Inicialmente aquilo não foi um problema porque ela aceitava orgulhosamente a incumbência que os orixás trouxeram, mas com o tempo aquilo foi se tornando um desejo sublimado que de vez em quando doía profundamente, principalmente quando ficava sozinha em seu quarto, na cama. Com o tempo ela resolveu esse problema criando os filhos de outras mulheres, educando-os. Todos lhe tomavam a benção e realmente a tinham como mãe, mas ela não os carregou no colo, não ninou ou pôs pra dormir em seus braços...ah!



Andar pela cidade a permitia observar a vida de pessoas estranhas e imaginava estar em seus lugares, mães que arrastavam crianças, xingavam e queriam castigar meninas teimosas. Ela se chateava com pessoas que maltratavam crianças, pensava que estes eram privilegiados e não sabiam como educar, muitos até se mal diziam e praguejavam diante da sorte de ter um filho, “os ignorantes são pessoas de sorte”, pensava.
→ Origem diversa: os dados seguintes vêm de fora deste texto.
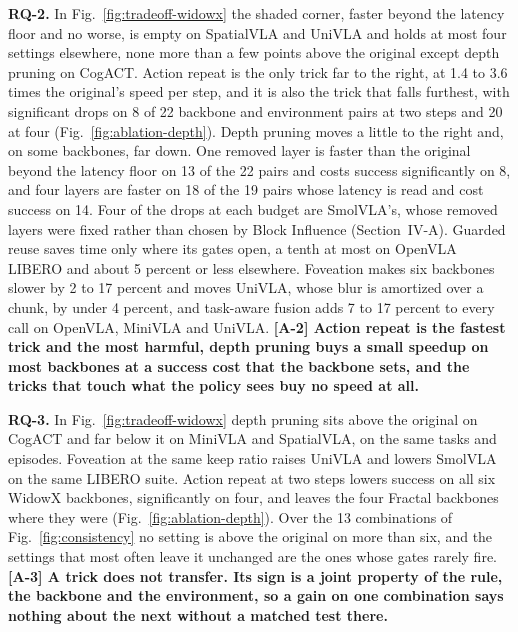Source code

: \textbf{RQ-2.} In Fig.~\ref{fig:tradeoff-widowx} the shaded corner,
faster beyond the latency floor and no worse, is empty on SpatialVLA and UniVLA and holds at most
four settings elsewhere, none more than a few points above the original
except depth pruning on CogACT. Action repeat is the only trick far to
the right, at 1.4 to 3.6 times the original's speed per step, and it is
also the trick that falls furthest, with significant drops on 8 of 22
backbone and environment pairs at two steps and 20 at four
(Fig.~\ref{fig:ablation-depth}). Depth pruning moves a little to the
right and, on some backbones, far down. One removed layer is faster than
the original beyond the latency floor on 13 of the 22 pairs and costs
success significantly on 8, and four layers are faster on 18 of the 19 pairs whose latency is
read and cost success on 14. Four of the drops at each budget are
SmolVLA's, whose removed layers were fixed rather than chosen by Block
Influence (Section~IV-A).
Guarded reuse saves time only where its gates open, a
tenth at most on OpenVLA LIBERO and about 5 percent or less elsewhere.
Foveation makes six backbones slower by 2 to 17 percent and moves UniVLA,
whose blur is amortized over a chunk, by under 4 percent, and task-aware
fusion adds 7 to 17 percent to every call on OpenVLA, MiniVLA and UniVLA.
\textbf{[A-2] Action repeat
is the fastest trick and the most harmful, depth pruning buys a small
speedup on most backbones at a success cost that the backbone sets, and
the tricks that touch what the policy sees buy no speed at all.}

\textbf{RQ-3.} In Fig.~\ref{fig:tradeoff-widowx} depth pruning sits above
the original on CogACT and far below it on MiniVLA and SpatialVLA, on the same
tasks and episodes. Foveation at the same keep ratio raises UniVLA and
lowers SmolVLA on the same LIBERO suite. Action repeat at two steps
lowers success on all six WidowX backbones, significantly on four, and
leaves the four Fractal
backbones where they were (Fig.~\ref{fig:ablation-depth}).
Over the 13 combinations of Fig.~\ref{fig:consistency} no setting is
above the original on more than six,
and the settings that most often leave it unchanged are the ones whose
gates rarely fire. \textbf{[A-3] A trick does not transfer.
Its sign is a joint property of the rule, the backbone and the
environment, so a gain on one combination says nothing about the next
without a matched test there.}

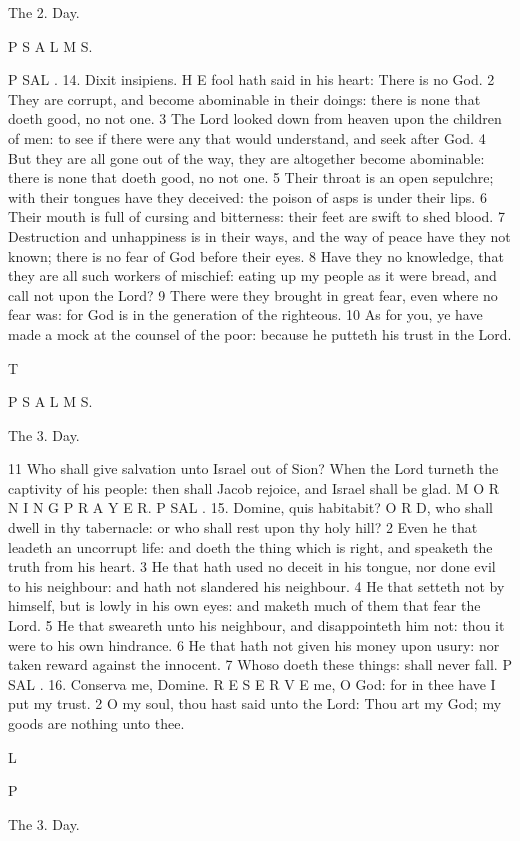 The 2. Day.

P S A L M S.

P SAL . 14. Dixit insipiens. H E fool hath said in his heart: There is no God. 2 They are corrupt, and become abominable in their doings: there is none that doeth good, no not one. 3 The Lord looked down from heaven upon the children of men: to see if there were any that would understand, and seek after God. 4 But they are all gone out of the way, they are altogether become abominable: there is none that doeth good, no not one. 5 Their throat is an open sepulchre; with their tongues have they deceived: the poison of asps is under their lips. 6 Their mouth is full of cursing and bitterness: their feet are swift to shed blood. 7 Destruction and unhappiness is in their ways, and the way of peace have they not known; there is no fear of God before their eyes. 8 Have they no knowledge, that they are all such workers of mischief: eating up my people as it were bread, and call not upon the Lord? 9 There were they brought in great fear, even where no fear was: for God is in the generation of the righteous. 10 As for you, ye have made a mock at the counsel of the poor: because he putteth his trust in the Lord.

T

P S A L M S.

The 3. Day.

11 Who shall give salvation unto Israel out of Sion? When the Lord turneth the captivity of his people: then shall Jacob rejoice, and Israel shall be glad. M O R N I N G P R A Y E R. P SAL . 15. Domine, quis habitabit? O R D, who shall dwell in thy tabernacle: or who shall rest upon thy holy hill? 2 Even he that leadeth an uncorrupt life: and doeth the thing which is right, and speaketh the truth from his heart. 3 He that hath used no deceit in his tongue, nor done evil to his neighbour: and hath not slandered his neighbour. 4 He that setteth not by himself, but is lowly in his own eyes: and maketh much of them that fear the Lord. 5 He that sweareth unto his neighbour, and disappointeth him not: thou it were to his own hindrance. 6 He that hath not given his money upon usury: nor taken reward against the innocent. 7 Whoso doeth these things: shall never fall. P SAL . 16. Conserva me, Domine. R E S E R V E me, O God: for in thee have I put my trust. 2 O my soul, thou hast said unto the Lord: Thou art my God; my goods are nothing unto thee.

L

P

The 3. Day.

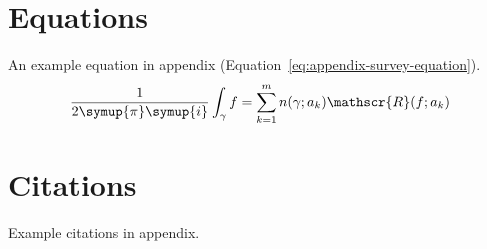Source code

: \begin{survey}
\section{Equations}

An example equation in appendix (Equation~\eqref{eq:appendix-survey-equation}).
\begin{equation}
  \frac{1}{2 \symup{\pi} \symup{i}} \int_\gamma f = \sum_{k=1}^m n(\gamma; a_k) \mathscr{R}(f; a_k)
  \label{eq:appendix-survey-equation}
\end{equation}


\section{Citations}

Example citations in appendix.
\cite{abrahams99tex}
\cite{salomon1995advanced}
\cite{abrahams99tex,salomon1995advanced}





\end{survey}

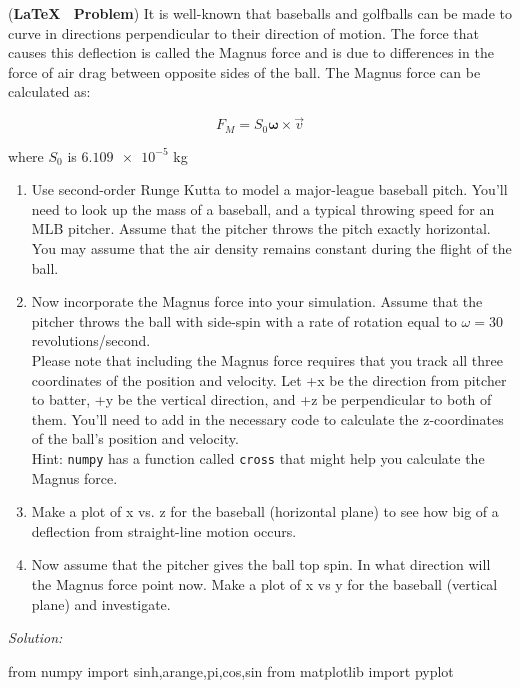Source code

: \begin{enumerate}
\prob (\textbf{\LaTeX~ Problem}) It is well-known that baseballs and golfballs can be made to curve in
directions perpendicular to their direction of motion.  The force that
causes this deflection is called the Magnus force and is due to
differences in the force of air drag between opposite sides of the ball.  The
Magnus force can be calculated as:

\begin{equation}
F_M = S_0 \mathbf{\omega} \times \vec{v}
\end{equation}

where $S_0$ is $\num{6.109e-5}$ kg
\begin{enumerate}
\item Use second-order Runge Kutta to model a major-league baseball
  pitch.  You'll need to look up the mass of a baseball, and a typical
  throwing speed for an MLB pitcher.  Assume that the pitcher throws
  the pitch exactly horizontal.  You may assume that the air density
  remains constant during the flight of the ball.
\item Now incorporate the Magnus force into your simulation.  Assume
  that the pitcher throws the ball with side-spin with a rate of
  rotation equal to $\omega = 30 $ revolutions/second.  \\

  Please note that including the Magnus force requires that you track
  all three coordinates of the position and velocity. Let +x be the
  direction from pitcher to batter, +y be the vertical direction, and
  +z be perpendicular to both of them.  You'll
  need to add in the necessary code to calculate the z-coordinates of the ball's position and velocity.  \\

Hint: \texttt{numpy} has a
  function called \texttt{cross} that might help you calculate the
  Magnus force.
\item Make a plot of x vs. z for the baseball (horizontal
  plane) to see how big of a deflection from straight-line motion
  occurs.
\item Now assume that the pitcher gives the ball top spin.  In what
  direction will the Magnus force point now.  Make a
  plot of x vs y for the baseball (vertical plane) and investigate.  
\end{enumerate}
\ifsolutions
\textit{Solution:}\\
\begin{codeexample}
\begin{VerbatimOut}{\listingFile}
from numpy import sinh,arange,pi,cos,sin
from matplotlib import pyplot




\end{VerbatimOut}
\end{codeexample}
\end{enumerate}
A cidade era um sentimento para ela, sua brisa forte, suas águas, seu cheiro úmido, seu ritmo tão cadenciado, ela não saberia viver em outro lugar. Outros lugares que visitou pareciam cartões-postais, não eram cidades de verdade, não eram Salvador. Aqui ela pertencia e se sentia parte das suas águas, matas, brisas, cheiros e de seus conflitos. Afinal o que era orixá?



Como filha de Oxum, ela aprendeu desde muito cedo a ver a cidade de uma forma única. Aprendeu a ser mãe e a guardar seus mistérios, pois muito do que sabia não poderia ser facilmente revelado, poucos suportariam.



Com o tempo ela se acostumou a seu destino de falar para ajudar os outros, de orientar as pessoas para que fossem felizes, de contribuir para o equilíbrio físico e espiritual de tanta gente, mesmo falando pouco. Mas os filhos não pareciam ter a mesma preocupação com ela. Será que isso se dava por não serem seus filhos biológicos? Essa era a questão que a atormentou por toda vida.



Ela teve alguns namorados, poucos, mas os que teve não tiveram coragem de tirá-la dali, muitos se aproximaram inclusive por estarem inebriados com o seu  poder, pelo desejo de usufruírem da sua companhia e de se apoderarem da sua força, mas quando isso acontecia os orixás a avisavam e ela logo percebia, então se afastava e permanecia sozinha. Mas seu desejo mais calado era de que um dia alguém a levasse e a fizesse desobedecer, sabia que certamente sofreria, mas saberia viver a loucura que os que amam vivenciam? Isso ela nunca saberia.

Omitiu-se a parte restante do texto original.